Anakku Berbeda
Kuceritakan pada kalian tentang sebuah
kisah. Kisah yang tidak mungkin kudapatkan jika aku hanya berdiam diri tanpa
mencoba mengecap sedikit tentang arti perjuangan, tanggung jawab dan
pengorbanan.
Sore tadi, di TPQ.
“anak saya
berbeda dengan anak yang lain,” ucap seorang ibu ketika anak-anak sudah pulang,
pun orang tua lain yang juga ikut mengantarkan. Langit sudah gelap, Qiroah dari
speaker masjid mulai terdengar. Yah, hari ini anak-anak pulang lebih sore
karena aku hanya sendirian, entah kemana temanku yang biasanya menemaniku untuk
sekedar mengajarkan Alif, Ba’, Ta’, Tsa di kota orang ini.
Aku mengusap
keringatku yang bercucuran seakan habis berlari. Pagi buta aku berangkat ke
kampus berharap bisa nge-lab hari ini, tapi ternyata Allah masih belum
merestui. Padahal aku sudah merencanakan jadwal nge-lab dari minggu kemarin. Tapi
mau bagaimana lagi? waktu dan napas yang kupunya bukan milikku. Setelah itu,
ada kondangan anak pemilik kos. Menukar kado dengan makan siang atau sarapan?
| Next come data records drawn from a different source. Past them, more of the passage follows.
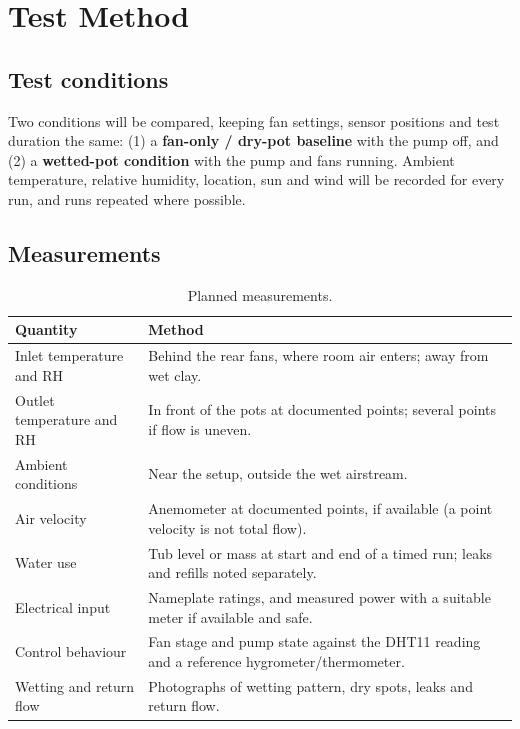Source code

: \documentclass[11pt,a4paper]{report}
\begin{document}
\chapter{Test Method}
\label{ch:testing}

\section{Test conditions}
Two conditions will be compared, keeping fan settings, sensor positions and test duration the same: (1) a \textbf{fan-only / dry-pot baseline} with the pump off, and (2) a \textbf{wetted-pot condition} with the pump and fans running. Ambient temperature, relative humidity, location, sun and wind will be recorded for every run, and runs repeated where possible.

\section{Measurements}
\begin{table}[H]
\centering
\caption{Planned measurements.}
\label{tab:measure}
\small
\begin{tabularx}{\linewidth}{@{}>{\raggedright\arraybackslash}p{3.6cm}>{\raggedright\arraybackslash}X@{}}
\toprule
\textbf{Quantity} & \textbf{Method} \\
\midrule
Inlet temperature and RH & Behind the rear fans, where room air enters; away from wet clay. \\
Outlet temperature and RH & In front of the pots at documented points; several points if flow is uneven. \\
Ambient conditions & Near the setup, outside the wet airstream. \\
Air velocity & Anemometer at documented points, if available (a point velocity is not total flow). \\
Water use & Tub level or mass at start and end of a timed run; leaks and refills noted separately. \\
Electrical input & Nameplate ratings, and measured power with a suitable meter if available and safe. \\
Control behaviour & Fan stage and pump state against the DHT11 reading and a reference hygrometer/thermometer. \\
Wetting and return flow & Photographs of wetting pattern, dry spots, leaks and return flow. \\
\bottomrule
\end{tabularx}
\end{table}
\end{document}
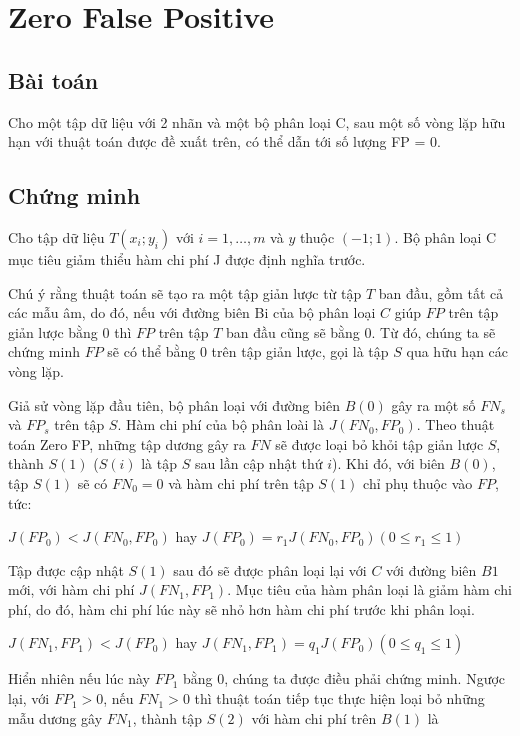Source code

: \documentclass[./../main.tex]{subfiles}
\begin{document}
\section{Zero False Positive}
\subsection*{Bài toán}
Cho một tập dữ liệu với 2 nhãn và một bộ phân loại C, sau một số vòng lặp hữu hạn với thuật toán được đề xuất trên, có thể dẫn tới số lượng FP = 0.

\subsection*{Chứng minh}

Cho tập dữ liệu $T (x_i;y_i)$ với $i=1,\ldots,m$ và $y$ thuộc $(-1;1)$. Bộ phân loại C mục tiêu giảm thiểu hàm chi phí J được định nghĩa trước.


Chú ý rằng thuật toán sẽ tạo ra một tập giản lược từ tập $T$ ban đầu, gồm tất cả các mẫu âm, do đó, nếu với đường biên Bi của bộ phân loại $C$ giúp $FP$ trên tập giản lược bằng 0 thì $FP$ trên tập $T$ ban đầu cũng sẽ bằng 0. Từ đó, chúng ta sẽ chứng minh $FP$ sẽ có thể bằng $0$ trên tập giản lược, gọi là tập $S$ qua hữu hạn các vòng lặp.


Giả sử vòng lặp đầu tiên, bộ phân loại với đường biên $B(0)$ gây ra một số $FN_s$ và $FP_s$ trên tập $S$. Hàm chi phí của bộ phân loài là $J(FN_0,FP_0)$. Theo thuật toán Zero FP, những tập dương gây ra $FN $ sẽ được loại bỏ khỏi tập giản lược $S$, thành $S(1)$ ($S(i)$ là tập $S$ sau lần cập nhật thứ $i$). Khi đó, với biên $B(0)$, tập $S(1)$ sẽ có $FN_0 = 0$ và hàm chi phí trên tập $S(1)$ chỉ phụ thuộc vào $FP$, tức:

$J(FP_0) < J(FN_0, FP_0)$ hay $J(FP_0) = r_1 J(FN_0, FP_0) ( 0 \leq r_1 \leq 1)$

Tập được cập nhật $S(1)$ sau đó sẽ được phân loại lại với $C$ với đường biên $B1$ mới, với hàm chi phí $J(FN_1, FP_1)$. Mục tiêu của hàm phân loại là giảm hàm chi phí, do đó, hàm chi phí lúc này sẽ nhỏ hơn hàm chi phí trước khi phân loại.


$J(FN_1, FP_1) < J(FP_0)$ hay $J(FN_1, FP_1) = q_1 J(FP_0) (0 \leq q_1 \leq 1)$

Hiển nhiên nếu lúc này $FP_1$ bằng 0, chúng ta được điều phải chứng minh. Ngược lại, với $FP_1 >0$, nếu $FN_1 > 0$ thì thuật toán tiếp tục thực hiện loại bỏ những mẫu dương gây $FN_1$, thành tập $S(2)$ với hàm chi phí trên $B(1)$ là
\end{document}
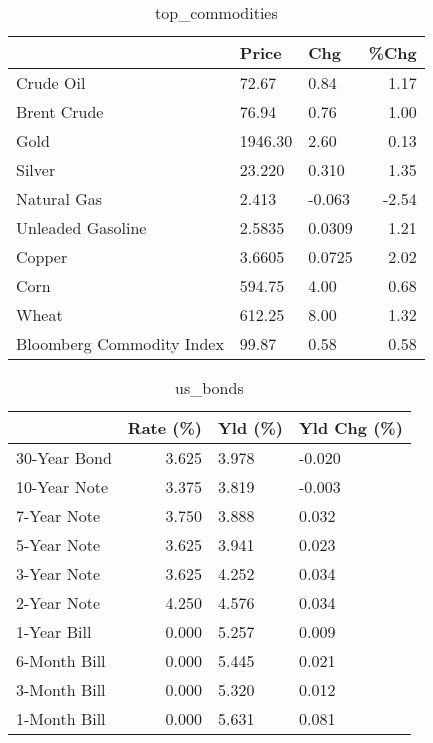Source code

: \documentclass{article}%
\begin{document}
\begin{table}[htbp]%
\caption{top\_commodities}%
\centering%
\begin{adjustbox}{width=1\textwidth}%
\begin{tabular}{lllr}
\toprule
                          &   Price &    Chg &  \%Chg \\
\midrule
               Crude Oil  &   72.67 &   0.84 &  1.17 \\
             Brent Crude  &   76.94 &   0.76 &  1.00 \\
                    Gold  & 1946.30 &   2.60 &  0.13 \\
                  Silver  &  23.220 &  0.310 &  1.35 \\
             Natural Gas  &   2.413 & -0.063 & -2.54 \\
       Unleaded Gasoline  &  2.5835 & 0.0309 &  1.21 \\
                  Copper  &  3.6605 & 0.0725 &  2.02 \\
                    Corn  &  594.75 &   4.00 &  0.68 \\
                   Wheat  &  612.25 &   8.00 &  1.32 \\
Bloomberg Commodity Index &   99.87 &   0.58 &  0.58 \\
\bottomrule
\end{tabular}
%
\end{adjustbox}%
\end{table}

%


\begin{table}[htbp]%
\caption{us\_bonds}%
\centering%
\begin{adjustbox}{width=1\textwidth}%
\begin{tabular}{lrll}
\toprule
             &  Rate (\%) & Yld (\%) & Yld Chg (\%) \\
\midrule
30-Year Bond &     3.625 &   3.978 &      -0.020 \\
10-Year Note &     3.375 &   3.819 &      -0.003 \\
 7-Year Note &     3.750 &   3.888 &       0.032 \\
 5-Year Note &     3.625 &   3.941 &       0.023 \\
 3-Year Note &     3.625 &   4.252 &       0.034 \\
 2-Year Note &     4.250 &   4.576 &       0.034 \\
 1-Year Bill &     0.000 &   5.257 &       0.009 \\
6-Month Bill &     0.000 &   5.445 &       0.021 \\
3-Month Bill &     0.000 &   5.320 &       0.012 \\
1-Month Bill &     0.000 &   5.631 &       0.081 \\
\bottomrule
\end{tabular}
%
\end{adjustbox}%
\end{table}
\end{document}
Ah, makan siang dan sarapan tidak ada bedanya bagiku. Seusai itu, langsung
meluncur ke TPQ. Kukira temanku datang, tapi ternyata tidak. Disitu aku
berharap kalau yang masuk sedikit. Lagi-lagi, aku tak berhak merencanakan
apapun. Hanya sekitar 4 anak yang tidak masuk dari 18 anak. Namun percayalah,
secapek-capeknya kalian, ketika sudah melihat senyum dan canda tawa anak-anak
pasti semua capek hilang. Tapi, keringatku tetap bercucuran. Kita berbicara
tentang ‘anak-anak kecil’, bukan anak SMA yang langsung menurut jika disuruh
diam.
“anak saya
disabilitas,” lanjut ibu tiga anak itu.
Aku terdiam, mendengarkan. Aku jadi ingat
ketika pertama kali ibu itu menghampiriku untuk menjelaskan kondisi anaknya. Laki-laki.
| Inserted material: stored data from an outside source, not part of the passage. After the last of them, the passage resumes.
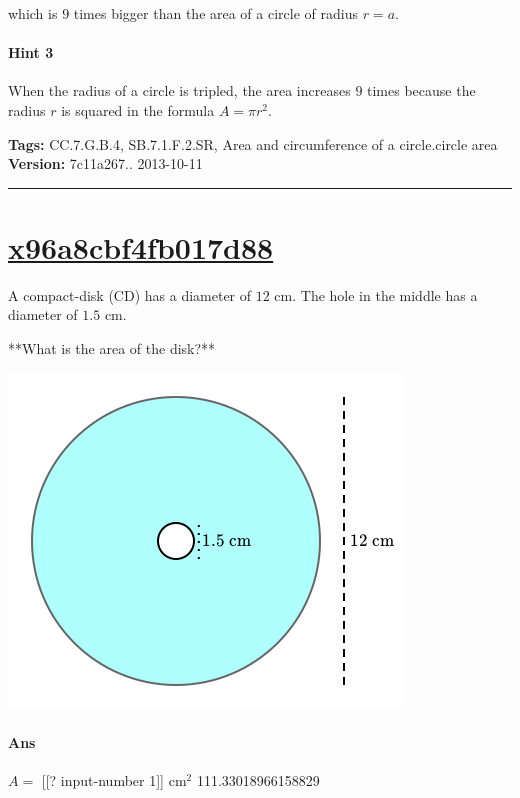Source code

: \documentclass[twocolumn,10pt]{article}
\def\shrinkfactor{0.45}
\begin{document}
which is $9$ times bigger than the area of a circle of radius $r=a$. 

\paragraph{Hint 3}When the radius of a circle is tripled, the area increases $9$ times because the radius $r$ is squared in the formula $A=\pi r^2$. 



\medskip
\noindent
\textbf{Tags:} {\footnotesize CC.7.G.B.4, SB.7.1.F.2.SR, Area and circumference of a circle.circle area}\\
\textbf{Version:} 7c11a267.. 2013-10-11
\smallskip\hrule





\section{\href{https://www.khanacademy.org/devadmin/content/items/x96a8cbf4fb017d88}{x96a8cbf4fb017d88}}

\noindent
A compact-disk (CD) has a diameter of $12\text{ cm}$. The hole in the middle has a diameter of $1.5\text{ cm}$. 

**What is the area of the disk?**  


\includegraphics[scale=\shrinkfactor]{figures/fea5db7586f0e819785c674bb2fc6212dda1ce88.png}

\paragraph{Ans} $A =$ [[? input-number 1]] $\text{cm}^2$  111.33018966158829
\end{document}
Secara fisik, mungkin ia memang siswa kelas 4 SD, namun tingkah laku dan (maaf)
mentalnya masih seperti anak TK. Mungkin masih lebih baik yang TK. Ia mempunyai
dua adik laki-laki, satunya TK B dan paud. Biasanya mereka berangkat bersama
meskipun kakaknya selalu telat karena harus oyok-oyokan
dulu sama ibunya kalau disuruh berangkat mengaji.
“mohon maaf ustadzah sebelumnya kalau anak
saya sering buat masalah. Di sekolah, ia juga sering dimarahin gurunya karena
jahil. Dia juga menjadi korban bully-an anak-anak yang lain sampai terkadang
gak mau kalau disuruh sekolah.”
Hatiku terenyuh. Raut wajah ibu itu
menunjukkan ketegaran yang luar biasa.
“biasanya, suka nggoda adiknya. Dijahili terus…”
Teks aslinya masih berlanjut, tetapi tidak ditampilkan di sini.